“Risk management” has become a crucial area for most law firms within just a few years, even though the term was rarely heard in relation to managing a legal practice 10 years ago. “CRM” – which you can regard either as “Client” or “Customer” Relationship Management is set to become equally, if not more, crucial within just a few years, but it is difficult to know where to start. Exploring the technology options could be the catalyst you need.
We define CRM as “the strategic process of selecting the customers a firm can most profitably serve and of shaping the interactions between a firm and these customers with the goal of optimising the current and future value of the customers for the firm.”

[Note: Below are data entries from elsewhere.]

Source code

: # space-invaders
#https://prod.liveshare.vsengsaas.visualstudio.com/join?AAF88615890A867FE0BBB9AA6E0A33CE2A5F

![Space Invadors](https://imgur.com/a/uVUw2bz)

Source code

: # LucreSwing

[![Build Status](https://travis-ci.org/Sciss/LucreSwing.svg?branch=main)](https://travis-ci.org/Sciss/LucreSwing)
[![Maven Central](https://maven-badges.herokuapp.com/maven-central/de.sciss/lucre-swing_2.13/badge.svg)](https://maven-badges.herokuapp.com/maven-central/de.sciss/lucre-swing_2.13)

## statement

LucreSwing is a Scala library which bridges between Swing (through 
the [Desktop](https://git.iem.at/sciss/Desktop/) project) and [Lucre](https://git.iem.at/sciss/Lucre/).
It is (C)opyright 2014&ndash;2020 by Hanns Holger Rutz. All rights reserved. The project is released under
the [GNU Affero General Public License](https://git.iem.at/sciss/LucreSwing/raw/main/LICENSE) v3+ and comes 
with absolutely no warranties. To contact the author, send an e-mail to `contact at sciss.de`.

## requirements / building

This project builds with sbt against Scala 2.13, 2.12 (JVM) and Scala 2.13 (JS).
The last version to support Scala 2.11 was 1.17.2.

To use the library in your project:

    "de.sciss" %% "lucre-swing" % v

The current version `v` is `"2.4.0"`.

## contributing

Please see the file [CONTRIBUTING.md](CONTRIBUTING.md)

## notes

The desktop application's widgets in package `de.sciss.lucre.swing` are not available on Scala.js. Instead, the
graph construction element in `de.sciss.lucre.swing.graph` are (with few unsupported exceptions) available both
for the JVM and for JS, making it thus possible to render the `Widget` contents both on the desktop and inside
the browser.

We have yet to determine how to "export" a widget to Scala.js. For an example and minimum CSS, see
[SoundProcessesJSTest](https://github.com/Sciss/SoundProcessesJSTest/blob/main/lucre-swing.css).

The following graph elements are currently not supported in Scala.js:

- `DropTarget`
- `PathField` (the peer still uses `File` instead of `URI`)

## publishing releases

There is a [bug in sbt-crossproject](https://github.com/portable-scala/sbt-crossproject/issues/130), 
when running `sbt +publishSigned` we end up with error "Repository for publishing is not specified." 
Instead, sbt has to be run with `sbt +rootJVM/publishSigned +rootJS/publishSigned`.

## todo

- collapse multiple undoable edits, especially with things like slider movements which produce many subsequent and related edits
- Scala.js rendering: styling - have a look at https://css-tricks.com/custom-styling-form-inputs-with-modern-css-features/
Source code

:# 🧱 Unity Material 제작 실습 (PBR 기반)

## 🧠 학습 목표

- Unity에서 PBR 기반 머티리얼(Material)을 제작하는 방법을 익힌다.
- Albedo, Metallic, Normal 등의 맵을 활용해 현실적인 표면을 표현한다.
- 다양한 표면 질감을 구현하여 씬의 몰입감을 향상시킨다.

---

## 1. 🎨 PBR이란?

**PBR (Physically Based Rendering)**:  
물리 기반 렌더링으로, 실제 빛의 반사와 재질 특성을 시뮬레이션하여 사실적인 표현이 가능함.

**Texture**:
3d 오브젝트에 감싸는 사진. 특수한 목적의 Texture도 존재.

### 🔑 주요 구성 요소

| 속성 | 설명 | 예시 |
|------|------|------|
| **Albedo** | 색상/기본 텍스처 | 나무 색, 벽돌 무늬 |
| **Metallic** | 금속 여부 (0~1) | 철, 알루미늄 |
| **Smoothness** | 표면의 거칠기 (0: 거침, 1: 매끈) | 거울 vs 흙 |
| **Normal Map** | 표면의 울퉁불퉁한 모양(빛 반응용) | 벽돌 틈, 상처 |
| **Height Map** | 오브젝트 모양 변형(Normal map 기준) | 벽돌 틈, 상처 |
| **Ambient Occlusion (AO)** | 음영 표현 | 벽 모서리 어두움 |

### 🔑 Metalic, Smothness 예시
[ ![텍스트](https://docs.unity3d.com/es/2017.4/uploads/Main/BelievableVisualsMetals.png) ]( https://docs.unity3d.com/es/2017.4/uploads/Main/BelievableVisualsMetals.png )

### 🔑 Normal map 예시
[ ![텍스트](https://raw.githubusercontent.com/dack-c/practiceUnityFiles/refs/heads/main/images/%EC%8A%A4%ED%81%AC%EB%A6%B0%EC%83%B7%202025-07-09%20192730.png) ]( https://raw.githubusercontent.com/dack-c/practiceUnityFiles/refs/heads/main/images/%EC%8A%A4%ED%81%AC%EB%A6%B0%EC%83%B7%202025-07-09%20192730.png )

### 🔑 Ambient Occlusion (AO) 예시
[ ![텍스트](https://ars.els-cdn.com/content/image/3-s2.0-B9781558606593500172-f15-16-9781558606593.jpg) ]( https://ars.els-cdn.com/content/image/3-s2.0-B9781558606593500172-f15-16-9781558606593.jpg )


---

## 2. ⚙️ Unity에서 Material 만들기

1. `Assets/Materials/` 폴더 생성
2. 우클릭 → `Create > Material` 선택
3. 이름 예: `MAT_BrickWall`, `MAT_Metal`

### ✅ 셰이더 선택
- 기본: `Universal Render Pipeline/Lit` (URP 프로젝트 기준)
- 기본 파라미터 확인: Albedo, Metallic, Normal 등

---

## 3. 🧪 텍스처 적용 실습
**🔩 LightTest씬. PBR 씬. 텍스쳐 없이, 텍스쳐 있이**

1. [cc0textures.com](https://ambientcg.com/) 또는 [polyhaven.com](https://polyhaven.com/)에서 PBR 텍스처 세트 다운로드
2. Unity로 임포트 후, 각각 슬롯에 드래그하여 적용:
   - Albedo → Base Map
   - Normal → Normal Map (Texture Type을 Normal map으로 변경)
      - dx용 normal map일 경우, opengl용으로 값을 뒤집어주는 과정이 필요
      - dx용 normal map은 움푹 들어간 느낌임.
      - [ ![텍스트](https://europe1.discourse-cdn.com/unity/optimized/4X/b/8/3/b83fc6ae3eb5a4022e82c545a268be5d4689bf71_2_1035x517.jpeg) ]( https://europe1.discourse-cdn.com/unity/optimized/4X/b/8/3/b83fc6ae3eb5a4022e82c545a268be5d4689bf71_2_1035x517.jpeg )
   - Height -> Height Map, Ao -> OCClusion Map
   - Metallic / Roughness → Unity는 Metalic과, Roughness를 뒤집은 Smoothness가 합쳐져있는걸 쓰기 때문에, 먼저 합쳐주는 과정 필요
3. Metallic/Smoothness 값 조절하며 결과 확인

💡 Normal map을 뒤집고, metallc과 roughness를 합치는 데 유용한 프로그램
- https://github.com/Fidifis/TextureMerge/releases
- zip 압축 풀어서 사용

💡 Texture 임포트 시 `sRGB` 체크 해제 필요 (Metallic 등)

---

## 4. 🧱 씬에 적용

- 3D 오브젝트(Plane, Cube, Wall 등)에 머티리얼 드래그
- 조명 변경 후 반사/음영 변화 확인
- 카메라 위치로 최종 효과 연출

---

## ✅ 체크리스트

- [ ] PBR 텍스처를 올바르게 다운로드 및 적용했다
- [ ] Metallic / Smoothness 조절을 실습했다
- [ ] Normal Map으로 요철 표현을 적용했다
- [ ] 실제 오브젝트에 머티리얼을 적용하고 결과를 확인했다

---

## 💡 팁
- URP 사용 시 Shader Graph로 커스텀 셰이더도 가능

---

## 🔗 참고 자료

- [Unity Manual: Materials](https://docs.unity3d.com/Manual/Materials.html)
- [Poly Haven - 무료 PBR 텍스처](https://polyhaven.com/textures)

As with Risk Management, before it matured into an essential strategy for law firms, the principles behind CRM have been seeping through for the past 10 years to varying degrees in different law firms. Now it is time to pull those initiatives together into a CRM strategy that lawyers can visualise, with coherent aims they can work towards; focusing on how the firm works with and communicates with clients.
Co-ordinating Strategies
Risk management pulls together elements of quality systems (like Lexcel, ISO and IIP), complaints handling, file management, disaster recovery, business continuity, anti-money laundering, training and professional indemnity, focusing all these initiatives on maintaining a stable environment for the firm to operate within.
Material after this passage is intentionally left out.